• [WHAT THE TASK ASKS] Everything from the line containing "与渐变相同,pattern必须在defs中定义." to the end of the material, both ends included, should be repeated exactly; please give only those lines.

• [SOURCE RECORDS]
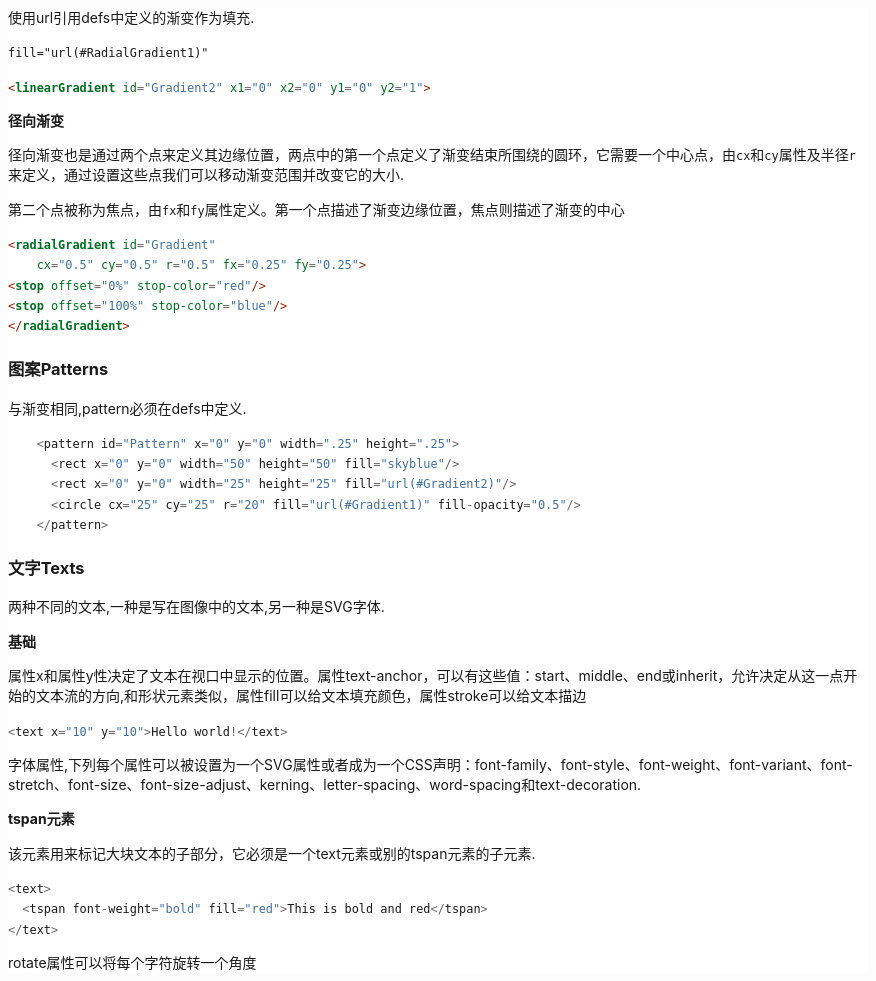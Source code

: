 使用url引用defs中定义的渐变作为填充.

```
fill="url(#RadialGradient1)"
```

```html
<linearGradient id="Gradient2" x1="0" x2="0" y1="0" y2="1">
```

**径向渐变**

径向渐变也是通过两个点来定义其边缘位置，两点中的第一个点定义了渐变结束所围绕的圆环，它需要一个中心点，由`cx`和`cy`属性及半径`r`来定义，通过设置这些点我们可以移动渐变范围并改变它的大小.

第二个点被称为焦点，由`fx`和`fy`属性定义。第一个点描述了渐变边缘位置，焦点则描述了渐变的中心

```html
<radialGradient id="Gradient"
    cx="0.5" cy="0.5" r="0.5" fx="0.25" fy="0.25">
<stop offset="0%" stop-color="red"/>
<stop offset="100%" stop-color="blue"/>
</radialGradient>
```

### 图案Patterns

与渐变相同,pattern必须在defs中定义.

```JavaScript
    <pattern id="Pattern" x="0" y="0" width=".25" height=".25">
      <rect x="0" y="0" width="50" height="50" fill="skyblue"/>
      <rect x="0" y="0" width="25" height="25" fill="url(#Gradient2)"/>
      <circle cx="25" cy="25" r="20" fill="url(#Gradient1)" fill-opacity="0.5"/>
    </pattern>
```

### 文字Texts

两种不同的文本,一种是写在图像中的文本,另一种是SVG字体.

**基础**

属性x和属性y性决定了文本在视口中显示的位置。属性text-anchor，可以有这些值：start、middle、end或inherit，允许决定从这一点开始的文本流的方向,和形状元素类似，属性fill可以给文本填充颜色，属性stroke可以给文本描边


```JavaScript
<text x="10" y="10">Hello world!</text>
```

字体属性,下列每个属性可以被设置为一个SVG属性或者成为一个CSS声明：font-family、font-style、font-weight、font-variant、font-stretch、font-size、font-size-adjust、kerning、letter-spacing、word-spacing和text-decoration.


**tspan元素**

该元素用来标记大块文本的子部分，它必须是一个text元素或别的tspan元素的子元素.

```JavaScript
<text>
  <tspan font-weight="bold" fill="red">This is bold and red</tspan>
</text>
```
rotate属性可以将每个字符旋转一个角度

• [EXERCISE RESULT]
与渐变相同,pattern必须在defs中定义.

```JavaScript
    <pattern id="Pattern" x="0" y="0" width=".25" height=".25">
      <rect x="0" y="0" width="50" height="50" fill="skyblue"/>
      <rect x="0" y="0" width="25" height="25" fill="url(#Gradient2)"/>
      <circle cx="25" cy="25" r="20" fill="url(#Gradient1)" fill-opacity="0.5"/>
    </pattern>
```

### 文字Texts

两种不同的文本,一种是写在图像中的文本,另一种是SVG字体.

**基础**

属性x和属性y性决定了文本在视口中显示的位置。属性text-anchor，可以有这些值：start、middle、end或inherit，允许决定从这一点开始的文本流的方向,和形状元素类似，属性fill可以给文本填充颜色，属性stroke可以给文本描边


```JavaScript
<text x="10" y="10">Hello world!</text>
```

字体属性,下列每个属性可以被设置为一个SVG属性或者成为一个CSS声明：font-family、font-style、font-weight、font-variant、font-stretch、font-size、font-size-adjust、kerning、letter-spacing、word-spacing和text-decoration.


**tspan元素**

该元素用来标记大块文本的子部分，它必须是一个text元素或别的tspan元素的子元素.

```JavaScript
<text>
  <tspan font-weight="bold" fill="red">This is bold and red</tspan>
</text>
```
rotate属性可以将每个字符旋转一个角度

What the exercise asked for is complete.